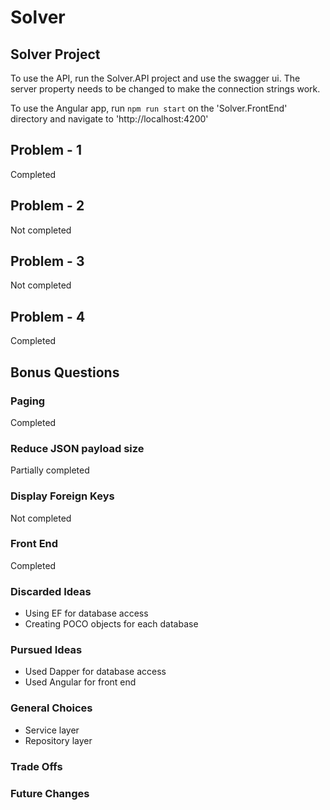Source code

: # Solver
## Solver Project

To use the API, run the Solver.API project and use the swagger ui.
The server property needs to be changed to make the connection strings work.

To use the Angular app, run `npm run start` on the 'Solver.FrontEnd' directory and navigate to 'http://localhost:4200'

## Problem - 1
Completed
## Problem - 2
Not completed
## Problem - 3
Not completed
## Problem - 4
Completed

## Bonus Questions
### Paging
Completed
### Reduce JSON payload size
Partially completed
### Display Foreign Keys
Not completed
### Front End
Completed

### Discarded Ideas
- Using EF for database access
- Creating POCO objects for each database
### Pursued Ideas
- Used Dapper for database access
- Used Angular for front end
### General Choices
- Service layer
- Repository layer

### Trade Offs

### Future Changes
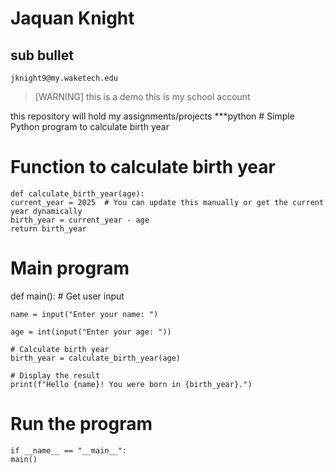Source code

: # Jaquan Knight

## sub bullet
    jknight9@my.waketech.edu

   >[WARNING]
   >this is a demo
this is my school account

this repository will hold my assignments/projects
 ***python # Simple Python program to calculate birth year

# Function to calculate birth year

    def calculate_birth_year(age):
    current_year = 2025  # You can update this manually or get the current year dynamically
    birth_year = current_year - age
    return birth_year

# Main program
def main():
    # Get user input
  
    name = input("Enter your name: ")
    
    age = int(input("Enter your age: "))
    
    # Calculate birth year
    birth_year = calculate_birth_year(age)
    
    # Display the result
    print(f"Hello {name}! You were born in {birth_year}.")

# Run the program
    if __name__ == "__main__":
    main()


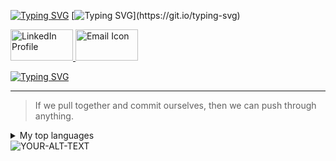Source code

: [![Typing SVG](https://readme-typing-svg.demolab.com?font=Fira+Code&weight=700&size=25&pause=1000&color=130976&width=800&height=40&lines=Hallo+Genie.%F0%9F%91%A8%E2%80%8D%F0%9F%92%BB;Mein+Name+ist+Ahmed+El-Gohary.;Ich+setze+meine+fantasie+auf+den+Mars.%F0%9F%9A%80+;+Der+Fingerabdruch+ist+nich+unser+weg+.%E2%9C%A8)](https://git.io/typing-svg)
[![Typing SVG](https://readme-typing-svg.demolab.com?font=Fira+Code&weight=500&pause=2000&color=F72EDE&multiline=true&width=700&height=135&lines=Embedded+System+Software+Engineer.;Skilled+in+AI%2C+Machine+Learning+and+Data+Science.+;Passionate+about+AI+and+Robotics.+;Dedicated+to+pushing+innovation+boundaries+in+technology.)](https://git.io/typing-svg)



<a href="https://www.linkedin.com/in/a7med-elgo7ary">
    <img src="https://github.com/user-attachments/assets/cb57092c-7443-4d26-bc0a-a824714ef175" alt="LinkedIn Profile" width="100" height="50">
</a>

<a href="mailto:a7medelgohary@gmail.com">
    <img src="https://upload.wikimedia.org/wikipedia/commons/4/4e/Gmail_Icon.svg" alt="Email Icon" width="100" height="50">
</a>

[![Typing SVG](https://readme-typing-svg.demolab.com?font=Fira+Code&weight=500&pause=2000&color=E4F72E&background=32AEFF00&width=50&lines=%F0%9F%93%A7+)](mailto:a7medelgohary@gmail.com)

---
> If we pull together and commit ourselves, then we can push through anything.


<details>
<summary>My top languages</summary>

| Rank | Languages |
|-----:|-----------|
|     1|    C      |
|     2|   C++     |
|     3|  PYTHON   |

</details>


<picture>
 <source media="(prefers-color-scheme: dark)" srcset="https://www.google.com/url?sa=i&url=https%3A%2F%2Flogos-world.net%2Flinkedin-logo%2F&psig=AOvVaw3ImAwa8hzpUtVf16J4QUCF&ust=1724431229999000&source=images&cd=vfe&opi=89978449&ved=0CBQQjRxqFwoTCND6wImFiYgDFQAAAAAdAAAAABAP">
 <source media="(prefers-color-scheme: light)" srcset="![image](https://github.com/user-attachments/assets/cb57092c-7443-4d26-bc0a-a824714ef175)">
 <img alt="YOUR-ALT-TEXT" src="">
</picture>
 
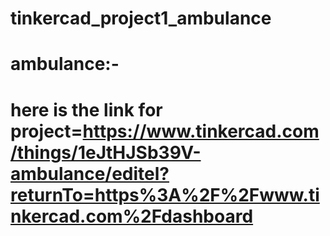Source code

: # tinkercad_project1_ambulance
# ambulance:- 
# here is the link for project=https://www.tinkercad.com/things/1eJtHJSb39V-ambulance/editel?returnTo=https%3A%2F%2Fwww.tinkercad.com%2Fdashboard
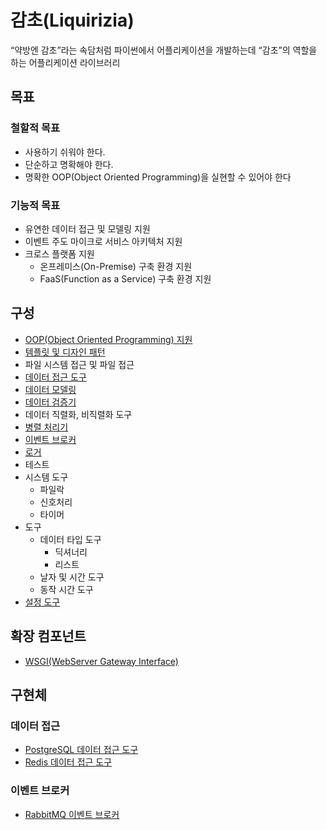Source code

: # 감초(Liquirizia)

“약방엔 감초”라는 속담처럼 파이썬에서 어플리케이션을 개발하는데 “감초”의 역할을 하는 어플리케이션 라이브러리

## 목표

### 철할적 목표

- 사용하기 쉬워야 한다.
- 단순하고 명확해야 한다.
- 명확한 OOP(Object Oriented Programming)을 실현할 수 있어야 한다

### 기능적 목표

- 유연한 데이터 접근 및 모델링 지원
- 이벤트 주도 마이크로 서비스 아키텍처 지원
- 크로스 플랫폼 지원
  - 온프레미스(On-Premise) 구축 환경 지원
  - FaaS(Function as a Service) 구축 환경 지원
  
## 구성

- [OOP(Object Oriented Programming) 지원](docs/OOP.md)
- [템플릿 및 디자인 패턴](docs/DesignPatterns.md)
- 파일 시스템 접근 및 파일 접근
- [데이터 접근 도구](docs/DataAccessObject.md)
- [데이터 모델링](docs/DataModel.md)
- [데이터 검증기](docs/Validation.md)
- 데이터 직렬화, 비직렬화 도구
- [병렬 처리기](docs/Parallelizer.md)
- [이벤트 브로커](docs/EventBroker.md)
- [로거](docs/Logger.md)
- 테스트
- 시스템 도구
  - 파일락
  - 신호처리
  - 타이머
- 도구
  - 데이터 타입 도구
    - 딕셔너리
    - 리스트
  - 날자 및 시간 도구
  - 동작 시간 도구
- [설정 도구](sample/Configuration/Sample.py)

## 확장 컴포넌트

- [WSGI(WebServer Gateway Interface)](https://github.com/yong5eon/Liquirizia.WSGI)

## 구현체

### 데이터 접근

- [PostgreSQL 데이터 접근 도구](https://github.com/yong5eon/Liquirizia.DataAccessObject.Implements.PostgreSQL)
- [Redis 데이터 접근 도구](https://github.com/yong5eon/Liquirizia.DataAccessObject.Implements.Redis)

### 이벤트 브로커

- [RabbitMQ 이벤트 브로커](https://github.com/yong5eon/Liquirizia.EventBroker.Implements.RabbitMQ)
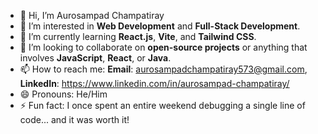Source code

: - 👋 Hi, I’m Aurosampad Champatiray
- 👀 I’m interested in **Web Development** and **Full-Stack Development**.
- 🌱 I’m currently learning **React.js**, **Vite**, and **Tailwind CSS**.
- 💞️ I’m looking to collaborate on **open-source projects** or anything that involves **JavaScript**, **React**, or **Java**.
- 📫 How to reach me: **Email**: aurosampadchampatiray573@gmail.com, **LinkedIn**: https://www.linkedin.com/in/aurosampad-champatiray/
- 😄 Pronouns: He/Him
- ⚡ Fun fact: I once spent an entire weekend debugging a single line of code... and it was worth it!


<!---
AuroSampad2003/AuroSampad2003 is a ✨ special ✨ repository because its `README.md` (this file) appears on your GitHub profile.
You can click the Preview link to take a look at your changes.
--->
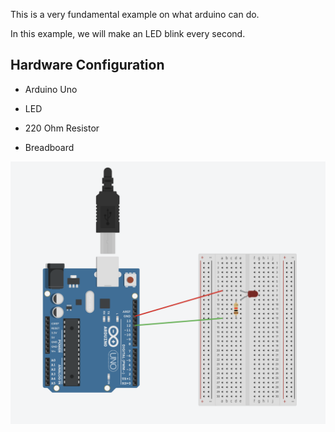 This is a very fundamental example on what arduino can do.

In this example, we will make an LED blink every second.

## Hardware Configuration

- Arduino Uno

- LED

- 220 Ohm Resistor

- Breadboard

![Hardware Configuration](./scheme.png)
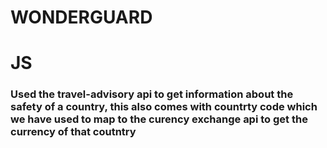 # WONDERGUARD

# JS
### Used the travel-advisory api to get information about the safety of a country, this also comes with countrty code which we have used to map to the curency exchange api to get the currency of that coutntry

══════════

__TO DO__: Would you return the data exactly as written, without the pictures?

__WORKED SOLUTION__:
Source code

: # Solver
## Solver Project

To use the API, run the Solver.API project and use the swagger ui.
The server property needs to be changed to make the connection strings work.

To use the Angular app, run `npm run start` on the 'Solver.FrontEnd' directory and navigate to 'http://localhost:4200'

## Problem - 1
Completed
## Problem - 2
Not completed
## Problem - 3
Not completed
## Problem - 4
Completed

## Bonus Questions
### Paging
Completed
### Reduce JSON payload size
Partially completed
### Display Foreign Keys
Not completed
### Front End
Completed

### Discarded Ideas
- Using EF for database access
- Creating POCO objects for each database
### Pursued Ideas
- Used Dapper for database access
- Used Angular for front end
### General Choices
- Service layer
- Repository layer

### Trade Offs

### Future Changes
Source code

: # Jaquan Knight

## sub bullet
    jknight9@my.waketech.edu

   >[WARNING]
   >this is a demo
this is my school account

this repository will hold my assignments/projects
 ***python # Simple Python program to calculate birth year

# Function to calculate birth year

    def calculate_birth_year(age):
    current_year = 2025  # You can update this manually or get the current year dynamically
    birth_year = current_year - age
    return birth_year

# Main program
def main():
    # Get user input
  
    name = input("Enter your name: ")
    
    age = int(input("Enter your age: "))
    
    # Calculate birth year
    birth_year = calculate_birth_year(age)
    
    # Display the result
    print(f"Hello {name}! You were born in {birth_year}.")

# Run the program
    if __name__ == "__main__":
    main()


Source code

: [![Typing SVG](https://readme-typing-svg.demolab.com?font=Fira+Code&weight=700&size=25&pause=1000&color=130976&width=800&height=40&lines=Hallo+Genie.%F0%9F%91%A8%E2%80%8D%F0%9F%92%BB;Mein+Name+ist+Ahmed+El-Gohary.;Ich+setze+meine+fantasie+auf+den+Mars.%F0%9F%9A%80+;+Der+Fingerabdruch+ist+nich+unser+weg+.%E2%9C%A8)](https://git.io/typing-svg)
[![Typing SVG](https://readme-typing-svg.demolab.com?font=Fira+Code&weight=500&pause=2000&color=F72EDE&multiline=true&width=700&height=135&lines=Embedded+System+Software+Engineer.;Skilled+in+AI%2C+Machine+Learning+and+Data+Science.+;Passionate+about+AI+and+Robotics.+;Dedicated+to+pushing+innovation+boundaries+in+technology.)](https://git.io/typing-svg)



<a href="https://www.linkedin.com/in/a7med-elgo7ary">
    <img src="https://github.com/user-attachments/assets/cb57092c-7443-4d26-bc0a-a824714ef175" alt="LinkedIn Profile" width="100" height="50">
</a>

<a href="mailto:a7medelgohary@gmail.com">
    <img src="https://upload.wikimedia.org/wikipedia/commons/4/4e/Gmail_Icon.svg" alt="Email Icon" width="100" height="50">
</a>

[![Typing SVG](https://readme-typing-svg.demolab.com?font=Fira+Code&weight=500&pause=2000&color=E4F72E&background=32AEFF00&width=50&lines=%F0%9F%93%A7+)](mailto:a7medelgohary@gmail.com)

---
> If we pull together and commit ourselves, then we can push through anything.


<details>
<summary>My top languages</summary>

| Rank | Languages |
|-----:|-----------|
|     1|    C      |
|     2|   C++     |
|     3|  PYTHON   |

</details>


<picture>
 <source media="(prefers-color-scheme: dark)" srcset="https://www.google.com/url?sa=i&url=https%3A%2F%2Flogos-world.net%2Flinkedin-logo%2F&psig=AOvVaw3ImAwa8hzpUtVf16J4QUCF&ust=1724431229999000&source=images&cd=vfe&opi=89978449&ved=0CBQQjRxqFwoTCND6wImFiYgDFQAAAAAdAAAAABAP">
 <source media="(prefers-color-scheme: light)" srcset="![image](https://github.com/user-attachments/assets/cb57092c-7443-4d26-bc0a-a824714ef175)">
 <img alt="YOUR-ALT-TEXT" src="">
</picture>
 
Source code

: # tinkercad_project1_ambulance
# ambulance:- 
# here is the link for project=https://www.tinkercad.com/things/1eJtHJSb39V-ambulance/editel?returnTo=https%3A%2F%2Fwww.tinkercad.com%2Fdashboard
Source code

: # 감초(Liquirizia)

“약방엔 감초”라는 속담처럼 파이썬에서 어플리케이션을 개발하는데 “감초”의 역할을 하는 어플리케이션 라이브러리

## 목표

### 철할적 목표

- 사용하기 쉬워야 한다.
- 단순하고 명확해야 한다.
- 명확한 OOP(Object Oriented Programming)을 실현할 수 있어야 한다

### 기능적 목표

- 유연한 데이터 접근 및 모델링 지원
- 이벤트 주도 마이크로 서비스 아키텍처 지원
- 크로스 플랫폼 지원
  - 온프레미스(On-Premise) 구축 환경 지원
  - FaaS(Function as a Service) 구축 환경 지원
  
## 구성

- [OOP(Object Oriented Programming) 지원](docs/OOP.md)
- [템플릿 및 디자인 패턴](docs/DesignPatterns.md)
- 파일 시스템 접근 및 파일 접근
- [데이터 접근 도구](docs/DataAccessObject.md)
- [데이터 모델링](docs/DataModel.md)
- [데이터 검증기](docs/Validation.md)
- 데이터 직렬화, 비직렬화 도구
- [병렬 처리기](docs/Parallelizer.md)
- [이벤트 브로커](docs/EventBroker.md)
- [로거](docs/Logger.md)
- 테스트
- 시스템 도구
  - 파일락
  - 신호처리
  - 타이머
- 도구
  - 데이터 타입 도구
    - 딕셔너리
    - 리스트
  - 날자 및 시간 도구
  - 동작 시간 도구
- [설정 도구](sample/Configuration/Sample.py)

## 확장 컴포넌트

- [WSGI(WebServer Gateway Interface)](https://github.com/yong5eon/Liquirizia.WSGI)

## 구현체

### 데이터 접근

- [PostgreSQL 데이터 접근 도구](https://github.com/yong5eon/Liquirizia.DataAccessObject.Implements.PostgreSQL)
- [Redis 데이터 접근 도구](https://github.com/yong5eon/Liquirizia.DataAccessObject.Implements.Redis)

### 이벤트 브로커

- [RabbitMQ 이벤트 브로커](https://github.com/yong5eon/Liquirizia.EventBroker.Implements.RabbitMQ)
Source code

: - 👋 Hi, I’m Aurosampad Champatiray
- 👀 I’m interested in **Web Development** and **Full-Stack Development**.
- 🌱 I’m currently learning **React.js**, **Vite**, and **Tailwind CSS**.
- 💞️ I’m looking to collaborate on **open-source projects** or anything that involves **JavaScript**, **React**, or **Java**.
- 📫 How to reach me: **Email**: aurosampadchampatiray573@gmail.com, **LinkedIn**: https://www.linkedin.com/in/aurosampad-champatiray/
- 😄 Pronouns: He/Him
- ⚡ Fun fact: I once spent an entire weekend debugging a single line of code... and it was worth it!


<!---
AuroSampad2003/AuroSampad2003 is a ✨ special ✨ repository because its `README.md` (this file) appears on your GitHub profile.
You can click the Preview link to take a look at your changes.
--->
 This is a very fundamental example on what arduino can do.

In this example, we will make an LED blink every second.

## Hardware Configuration

- Arduino Uno

- LED

- 220 Ohm Resistor

- Breadboard

![Hardware Configuration](./scheme.png)
 # WONDERGUARD

# JS
### Used the travel-advisory api to get information about the safety of a country, this also comes with countrty code which we have used to map to the curency exchange api to get the currency of that coutntry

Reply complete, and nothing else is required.